What to produce - From the line with "Technologies Used" through the final line, transcribe the material below character for character; include no other lines.

--

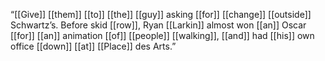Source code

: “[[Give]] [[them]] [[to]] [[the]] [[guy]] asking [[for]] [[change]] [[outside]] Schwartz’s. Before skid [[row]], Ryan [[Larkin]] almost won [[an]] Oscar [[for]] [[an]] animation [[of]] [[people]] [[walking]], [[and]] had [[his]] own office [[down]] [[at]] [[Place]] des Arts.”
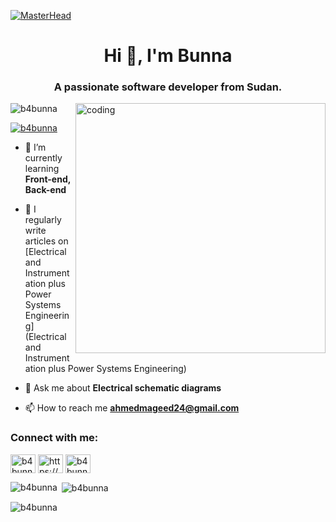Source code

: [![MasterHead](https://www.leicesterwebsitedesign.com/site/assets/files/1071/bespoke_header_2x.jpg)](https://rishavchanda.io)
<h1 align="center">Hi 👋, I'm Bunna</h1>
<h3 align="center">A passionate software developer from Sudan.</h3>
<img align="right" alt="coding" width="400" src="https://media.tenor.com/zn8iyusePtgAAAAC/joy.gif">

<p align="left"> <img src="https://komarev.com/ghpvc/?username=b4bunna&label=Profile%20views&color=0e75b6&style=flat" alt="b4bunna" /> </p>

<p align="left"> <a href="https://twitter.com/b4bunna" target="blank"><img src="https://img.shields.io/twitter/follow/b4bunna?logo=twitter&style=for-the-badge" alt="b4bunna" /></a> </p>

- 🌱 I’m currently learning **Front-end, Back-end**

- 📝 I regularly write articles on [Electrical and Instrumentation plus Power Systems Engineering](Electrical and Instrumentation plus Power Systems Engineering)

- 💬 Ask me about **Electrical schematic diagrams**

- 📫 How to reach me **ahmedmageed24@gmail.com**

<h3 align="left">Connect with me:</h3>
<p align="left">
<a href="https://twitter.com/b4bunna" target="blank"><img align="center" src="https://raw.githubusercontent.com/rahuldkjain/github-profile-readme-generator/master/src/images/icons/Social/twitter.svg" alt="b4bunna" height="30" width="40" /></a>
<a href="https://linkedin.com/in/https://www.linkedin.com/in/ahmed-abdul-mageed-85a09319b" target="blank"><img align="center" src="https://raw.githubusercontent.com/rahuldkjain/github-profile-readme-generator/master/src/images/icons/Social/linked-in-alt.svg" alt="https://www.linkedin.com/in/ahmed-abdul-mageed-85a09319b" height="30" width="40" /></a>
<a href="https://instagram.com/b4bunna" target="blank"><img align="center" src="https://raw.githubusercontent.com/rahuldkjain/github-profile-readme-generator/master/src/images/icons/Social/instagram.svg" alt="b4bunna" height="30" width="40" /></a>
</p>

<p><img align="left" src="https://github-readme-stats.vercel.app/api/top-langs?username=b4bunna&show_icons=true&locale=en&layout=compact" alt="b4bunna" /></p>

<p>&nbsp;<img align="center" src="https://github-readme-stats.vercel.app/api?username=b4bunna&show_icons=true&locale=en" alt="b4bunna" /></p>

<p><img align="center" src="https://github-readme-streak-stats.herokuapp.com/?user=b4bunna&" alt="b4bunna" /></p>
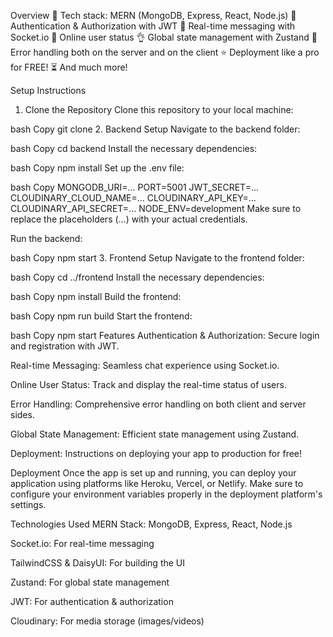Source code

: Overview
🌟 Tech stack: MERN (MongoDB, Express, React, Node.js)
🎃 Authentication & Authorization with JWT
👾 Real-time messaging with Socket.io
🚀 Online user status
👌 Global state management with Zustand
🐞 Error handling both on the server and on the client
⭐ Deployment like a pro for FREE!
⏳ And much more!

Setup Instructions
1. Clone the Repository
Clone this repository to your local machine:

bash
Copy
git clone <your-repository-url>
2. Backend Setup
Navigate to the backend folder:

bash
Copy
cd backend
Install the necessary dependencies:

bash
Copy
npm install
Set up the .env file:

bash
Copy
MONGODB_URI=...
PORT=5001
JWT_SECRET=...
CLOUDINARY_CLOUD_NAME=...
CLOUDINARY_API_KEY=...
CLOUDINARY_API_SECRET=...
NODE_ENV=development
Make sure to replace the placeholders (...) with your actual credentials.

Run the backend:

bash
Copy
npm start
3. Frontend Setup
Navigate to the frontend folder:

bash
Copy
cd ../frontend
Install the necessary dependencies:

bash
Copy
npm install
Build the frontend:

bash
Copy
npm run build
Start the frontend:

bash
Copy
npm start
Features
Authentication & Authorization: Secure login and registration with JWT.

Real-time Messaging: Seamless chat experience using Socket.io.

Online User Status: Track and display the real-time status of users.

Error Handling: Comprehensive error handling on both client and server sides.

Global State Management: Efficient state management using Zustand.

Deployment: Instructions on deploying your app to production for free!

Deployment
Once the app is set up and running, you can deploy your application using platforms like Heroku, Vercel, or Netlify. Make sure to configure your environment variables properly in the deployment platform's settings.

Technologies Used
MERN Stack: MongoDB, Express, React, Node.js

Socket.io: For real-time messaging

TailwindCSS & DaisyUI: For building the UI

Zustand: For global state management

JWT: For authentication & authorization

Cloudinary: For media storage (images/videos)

--

Task response -
Technologies Used
MERN Stack: MongoDB, Express, React, Node.js

Socket.io: For real-time messaging

TailwindCSS & DaisyUI: For building the UI

Zustand: For global state management

JWT: For authentication & authorization

Cloudinary: For media storage (images/videos)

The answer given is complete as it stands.